Aides of former Minister for the Environment Dick Roche first brought the removal of the plaque to the attention of the city’s tourist authorities in February.
But when Dublin Tourism said it had no cash in its budget for a replacement, the minister agreed to stump up the expected €1,500 euro of public money for a new plate as a gesture to unionists.
Permission for the sign was previously sought and granted by the owners of the building that now houses the Pie Dish restaurant, as part of Stephen’s Green Hotel.
“Obviously there was an existing sign and if there was the funding there, we would be happy to replace it,” said Catherine Elliott, of Dublin Tourism.
The issue dropped off the radar shortly after it surfaced because of the Republic’s general election in May and the change of environment minister and personnel within his department.
But the new Minister for the Environment John Gormley has now agreed to pay out the cash, although a date has yet to be set for the unveiling of the new plaque.
“The decision was made by the previous minister because of the North/South dimension and that obviously carries on,” said a department spokesman.
“It is hoped it will be erected shortly and the cost will be borne by the department.”
Carson was born into a protestant family at 4 Harcourt Street in 1854 and went on to to study law at Trinity College Dublin before becoming a barrister.

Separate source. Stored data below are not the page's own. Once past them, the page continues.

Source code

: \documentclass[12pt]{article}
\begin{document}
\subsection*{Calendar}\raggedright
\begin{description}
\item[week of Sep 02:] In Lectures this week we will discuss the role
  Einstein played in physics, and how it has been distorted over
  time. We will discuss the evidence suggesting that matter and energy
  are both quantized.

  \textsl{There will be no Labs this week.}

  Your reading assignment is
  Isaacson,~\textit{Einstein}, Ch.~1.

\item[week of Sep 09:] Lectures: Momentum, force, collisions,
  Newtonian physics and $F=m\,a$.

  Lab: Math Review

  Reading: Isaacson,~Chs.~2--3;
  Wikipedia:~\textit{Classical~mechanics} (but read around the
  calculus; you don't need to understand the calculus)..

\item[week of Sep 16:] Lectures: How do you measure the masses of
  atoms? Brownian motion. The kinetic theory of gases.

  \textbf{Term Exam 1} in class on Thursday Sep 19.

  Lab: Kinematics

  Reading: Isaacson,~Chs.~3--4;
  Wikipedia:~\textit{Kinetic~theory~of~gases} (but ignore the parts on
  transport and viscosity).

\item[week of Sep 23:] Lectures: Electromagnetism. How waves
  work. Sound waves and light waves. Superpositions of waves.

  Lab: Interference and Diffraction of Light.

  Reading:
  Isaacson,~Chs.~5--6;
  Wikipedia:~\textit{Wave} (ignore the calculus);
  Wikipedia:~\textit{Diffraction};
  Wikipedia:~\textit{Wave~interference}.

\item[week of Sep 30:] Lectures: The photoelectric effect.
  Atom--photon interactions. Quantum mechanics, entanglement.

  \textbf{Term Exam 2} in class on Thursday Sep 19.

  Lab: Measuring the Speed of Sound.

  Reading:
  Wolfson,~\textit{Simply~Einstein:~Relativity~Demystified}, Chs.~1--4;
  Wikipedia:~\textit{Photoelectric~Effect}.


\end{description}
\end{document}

He was later elected to the House of Commons as MP for the university but also involved himself in opposing Home Rule.
Dubbed by followers the “Uncrowned King of Ulster”, in 1912 he founded the original UVF. It imported about 20,000 rifles and two million rounds of ammunition into Larne from Germany two years later.
Buried in St Anne’s Cathedral in Belfast, he was the only person ever to receive an official state funeral in the North.